From Asti to Castelnuovo Don Bosco, along the Via Francigena Way
From Asti take the main road for Chivasso and head towards Casabianca at the next cross-roads, entrance to the Valleandona Nature Reserve. This splendid area of fruit orchards, horse riding centres, allotments and vineyards in the Val Botto and Val Grande valleys, is an oasis of peace and tranquillity just a stone’s throw from Asti. Here, too, interesting marine fossils can be found, illustrating the origins of the Langa and Monferrato at the bottom of the Mediterranean sea! Once you have passed through peaceful little Montegrosso Cinaglio, the path winds its way through the woods towards Cortazzone, one of the most scenic villages of the area, with its castle as the crowning glory of a delightful medieval centre. The village’s treasure is, however, the Romanesque church of San Secondo, facing the village on the Mongiglietto hill – probably the loveliest country church in the entire Asti area. The inside of the church includes columns decorated with fish, birds and rabbits as if echoing St Francis’ hymn to nature, the Canticle of Canticles. The external walls are a tribute to ancient pagan cults, covered in dozens of different fertility symbols.
From Cortazzone you now descend into the Val Camerano valley which contains the village of Soglio with its castle which is also a Bed and Breakfast, and the village of Camerano which also possesses an interesting castle. The medieval village of Casasco is, however, the loveliest of the three. From Camerano you continue towards Chiusano, with the little country church of San Sebastiano among the vineyards.
When you arrive in Settime, take time to visit its lovely medieval centre dominated by the Roero Counts’ castle and the Romanesque cemetery church of San Nicolao. The road now takes you down to Asti’s golf club, ‘Il Feudo’, situated in the historical Valdeperno estate, and then across the main road and up to Mombarone – where a visit to the strange and fascinating ‘grotto houses’ near the Madonna dell’Olmetto is a must. The road continues through fields and vineyards towards Asti, past Certosa di Valmanera with its wonderful Tapestry Museum (‘Museo degli Arazzi’), and the lovely little Romanesque church of Madonna in Viatosto. From here, it is a short step to Asti. The longer version of this route requires that the visitor leave Casasco in the direction of Montechiaro, an attractive walled medieval hill town with a drawbridge and many shops selling delicious local specialities. Don’t miss the ancient church in Piesenzana and the Romanesque treasure of a church, San Nazario, with its splendid bell tower.
From Montechiaro you take the road to Cortanze which contains a castle converted into a restaurant, and then leave the Val Rilate valley for Piea – where, in the castle, prestigious antiques auctions are held. The next village is Piovà Massaia, with an interesting baroque church, from where you arrive at the tiny village of Cerreto, with its church of Sant’Andrea del Casaglio, another fine example of Romanesque architecture. Facing it, separated by a wood, is the castle of Passerano surrounded by a virtually intact medieval village.

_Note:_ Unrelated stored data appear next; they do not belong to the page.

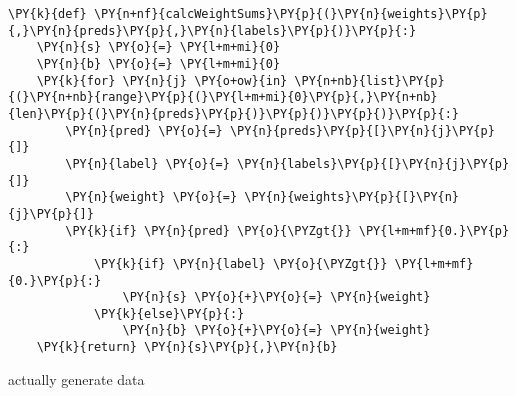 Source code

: {\par%
\vspace{-1\baselineskip}%
}%
\begin{notebookcell}[]%
\begin{addmargin}[\cellleftmargin]{0em}%
{\smaller%
\par%
%
\vspace{-1\smallerfontscale}%
\begin{Verbatim}[commandchars=\\\{\}]
\PY{k}{def} \PY{n+nf}{calcWeightSums}\PY{p}{(}\PY{n}{weights}\PY{p}{,}\PY{n}{preds}\PY{p}{,}\PY{n}{labels}\PY{p}{)}\PY{p}{:}
    \PY{n}{s} \PY{o}{=} \PY{l+m+mi}{0}
    \PY{n}{b} \PY{o}{=} \PY{l+m+mi}{0}
    \PY{k}{for} \PY{n}{j} \PY{o+ow}{in} \PY{n+nb}{list}\PY{p}{(}\PY{n+nb}{range}\PY{p}{(}\PY{l+m+mi}{0}\PY{p}{,}\PY{n+nb}{len}\PY{p}{(}\PY{n}{preds}\PY{p}{)}\PY{p}{)}\PY{p}{)}\PY{p}{:}
        \PY{n}{pred} \PY{o}{=} \PY{n}{preds}\PY{p}{[}\PY{n}{j}\PY{p}{]}
        \PY{n}{label} \PY{o}{=} \PY{n}{labels}\PY{p}{[}\PY{n}{j}\PY{p}{]}
        \PY{n}{weight} \PY{o}{=} \PY{n}{weights}\PY{p}{[}\PY{n}{j}\PY{p}{]}
        \PY{k}{if} \PY{n}{pred} \PY{o}{\PYZgt{}} \PY{l+m+mf}{0.}\PY{p}{:}
            \PY{k}{if} \PY{n}{label} \PY{o}{\PYZgt{}} \PY{l+m+mf}{0.}\PY{p}{:}
                \PY{n}{s} \PY{o}{+}\PY{o}{=} \PY{n}{weight}
            \PY{k}{else}\PY{p}{:}
                \PY{n}{b} \PY{o}{+}\PY{o}{=} \PY{n}{weight}
    \PY{k}{return} \PY{n}{s}\PY{p}{,}\PY{n}{b}
\end{Verbatim}
%
\par%
\vspace{-1\smallerfontscale}}%
\end{addmargin}
\end{notebookcell}


    actually generate data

From here, you climb to the top of the Primeglio hill, then on to the villages of Schierano and Pino d’Asti situated in the heart of the Muscandia woods. From here, the route takes you to Albugnano where you can visit the very fine Romanesque Abbey of Vezzolano, (founded by Charlemaine himself and now at the heart of the European conservation project, ‘Transromanica’) and preserved almost in its entirety. From Vezzolano, you take the road for Berzano San Pietro and then on to Castelnuovo Don Bosco. Castelnuovo contains the delightful cemetery church of Sant’Eusebio and the splendid country church of Santa Maria di Cornareto. Don’t miss the chance to stroll through the narrow lanes of Cornareto that lead up to the scenic Torre Civica, or civic tower. From this village you can catch the bus back to Asti.